== What you will do ==
Every line of the records must be repeated exactly; pictures stay out.

Stored data entries

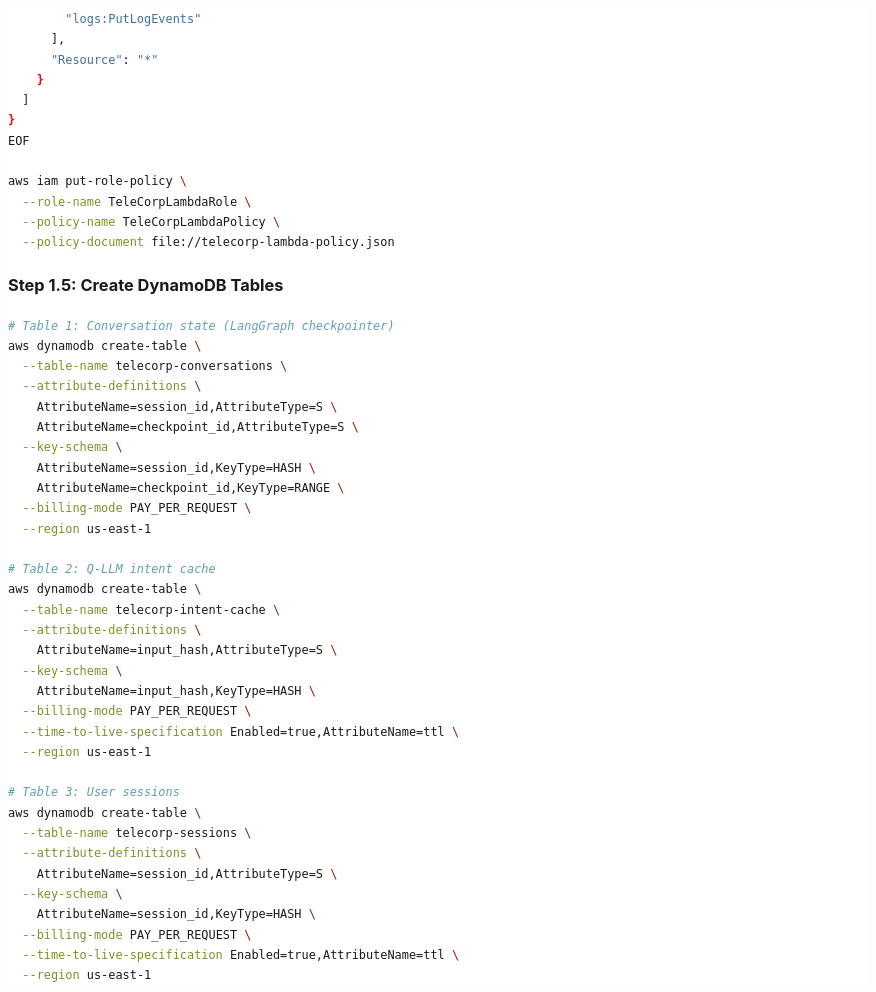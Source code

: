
 ```bash
        "logs:PutLogEvents"
      ],
      "Resource": "*"
    }
  ]
}
EOF

aws iam put-role-policy \
  --role-name TeleCorpLambdaRole \
  --policy-name TeleCorpLambdaPolicy \
  --policy-document file://telecorp-lambda-policy.json
```

### **Step 1.5: Create DynamoDB Tables**

```bash
# Table 1: Conversation state (LangGraph checkpointer)
aws dynamodb create-table \
  --table-name telecorp-conversations \
  --attribute-definitions \
    AttributeName=session_id,AttributeType=S \
    AttributeName=checkpoint_id,AttributeType=S \
  --key-schema \
    AttributeName=session_id,KeyType=HASH \
    AttributeName=checkpoint_id,KeyType=RANGE \
  --billing-mode PAY_PER_REQUEST \
  --region us-east-1

# Table 2: Q-LLM intent cache
aws dynamodb create-table \
  --table-name telecorp-intent-cache \
  --attribute-definitions \
    AttributeName=input_hash,AttributeType=S \
  --key-schema \
    AttributeName=input_hash,KeyType=HASH \
  --billing-mode PAY_PER_REQUEST \
  --time-to-live-specification Enabled=true,AttributeName=ttl \
  --region us-east-1

# Table 3: User sessions
aws dynamodb create-table \
  --table-name telecorp-sessions \
  --attribute-definitions \
    AttributeName=session_id,AttributeType=S \
  --key-schema \
    AttributeName=session_id,KeyType=HASH \
  --billing-mode PAY_PER_REQUEST \
  --time-to-live-specification Enabled=true,AttributeName=ttl \
  --region us-east-1
```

== Task output ==
Source code

:
 ```bash
        "logs:PutLogEvents"
      ],
      "Resource": "*"
    }
  ]
}
EOF

aws iam put-role-policy \
  --role-name TeleCorpLambdaRole \
  --policy-name TeleCorpLambdaPolicy \
  --policy-document file://telecorp-lambda-policy.json
```

### **Step 1.5: Create DynamoDB Tables**

```bash
# Table 1: Conversation state (LangGraph checkpointer)
aws dynamodb create-table \
  --table-name telecorp-conversations \
  --attribute-definitions \
    AttributeName=session_id,AttributeType=S \
    AttributeName=checkpoint_id,AttributeType=S \
  --key-schema \
    AttributeName=session_id,KeyType=HASH \
    AttributeName=checkpoint_id,KeyType=RANGE \
  --billing-mode PAY_PER_REQUEST \
  --region us-east-1

# Table 2: Q-LLM intent cache
aws dynamodb create-table \
  --table-name telecorp-intent-cache \
  --attribute-definitions \
    AttributeName=input_hash,AttributeType=S \
  --key-schema \
    AttributeName=input_hash,KeyType=HASH \
  --billing-mode PAY_PER_REQUEST \
  --time-to-live-specification Enabled=true,AttributeName=ttl \
  --region us-east-1

# Table 3: User sessions
aws dynamodb create-table \
  --table-name telecorp-sessions \
  --attribute-definitions \
    AttributeName=session_id,AttributeType=S \
  --key-schema \
    AttributeName=session_id,KeyType=HASH \
  --billing-mode PAY_PER_REQUEST \
  --time-to-live-specification Enabled=true,AttributeName=ttl \
  --region us-east-1
```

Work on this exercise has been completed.